[Input records]
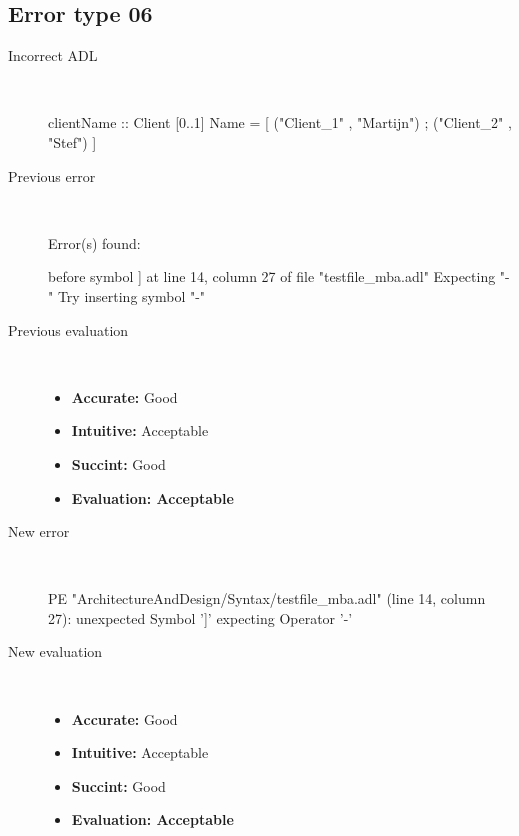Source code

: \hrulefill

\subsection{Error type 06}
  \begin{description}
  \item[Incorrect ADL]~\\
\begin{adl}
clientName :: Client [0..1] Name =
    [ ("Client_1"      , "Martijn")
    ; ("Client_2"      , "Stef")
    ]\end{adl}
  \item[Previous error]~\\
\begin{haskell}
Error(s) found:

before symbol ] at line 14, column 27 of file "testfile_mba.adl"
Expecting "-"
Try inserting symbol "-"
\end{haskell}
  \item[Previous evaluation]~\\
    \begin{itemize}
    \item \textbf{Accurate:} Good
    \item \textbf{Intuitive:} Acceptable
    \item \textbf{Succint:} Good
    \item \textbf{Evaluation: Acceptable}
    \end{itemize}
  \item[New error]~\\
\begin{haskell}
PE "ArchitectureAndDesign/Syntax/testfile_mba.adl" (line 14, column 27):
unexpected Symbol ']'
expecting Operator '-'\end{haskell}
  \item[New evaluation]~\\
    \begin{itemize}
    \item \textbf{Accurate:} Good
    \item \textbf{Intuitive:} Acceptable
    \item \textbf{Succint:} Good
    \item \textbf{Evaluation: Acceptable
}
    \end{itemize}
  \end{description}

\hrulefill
[/Input records]
### What this task involves
Output all of the records exactly as they appear above, but not the pictures.

### Output of the exercise
Source code

: \hrulefill

\subsection{Error type 06}
  \begin{description}
  \item[Incorrect ADL]~\\
\begin{adl}
clientName :: Client [0..1] Name =
    [ ("Client_1"      , "Martijn")
    ; ("Client_2"      , "Stef")
    ]\end{adl}
  \item[Previous error]~\\
\begin{haskell}
Error(s) found:

before symbol ] at line 14, column 27 of file "testfile_mba.adl"
Expecting "-"
Try inserting symbol "-"
\end{haskell}
  \item[Previous evaluation]~\\
    \begin{itemize}
    \item \textbf{Accurate:} Good
    \item \textbf{Intuitive:} Acceptable
    \item \textbf{Succint:} Good
    \item \textbf{Evaluation: Acceptable}
    \end{itemize}
  \item[New error]~\\
\begin{haskell}
PE "ArchitectureAndDesign/Syntax/testfile_mba.adl" (line 14, column 27):
unexpected Symbol ']'
expecting Operator '-'\end{haskell}
  \item[New evaluation]~\\
    \begin{itemize}
    \item \textbf{Accurate:} Good
    \item \textbf{Intuitive:} Acceptable
    \item \textbf{Succint:} Good
    \item \textbf{Evaluation: Acceptable
}
    \end{itemize}
  \end{description}

\hrulefill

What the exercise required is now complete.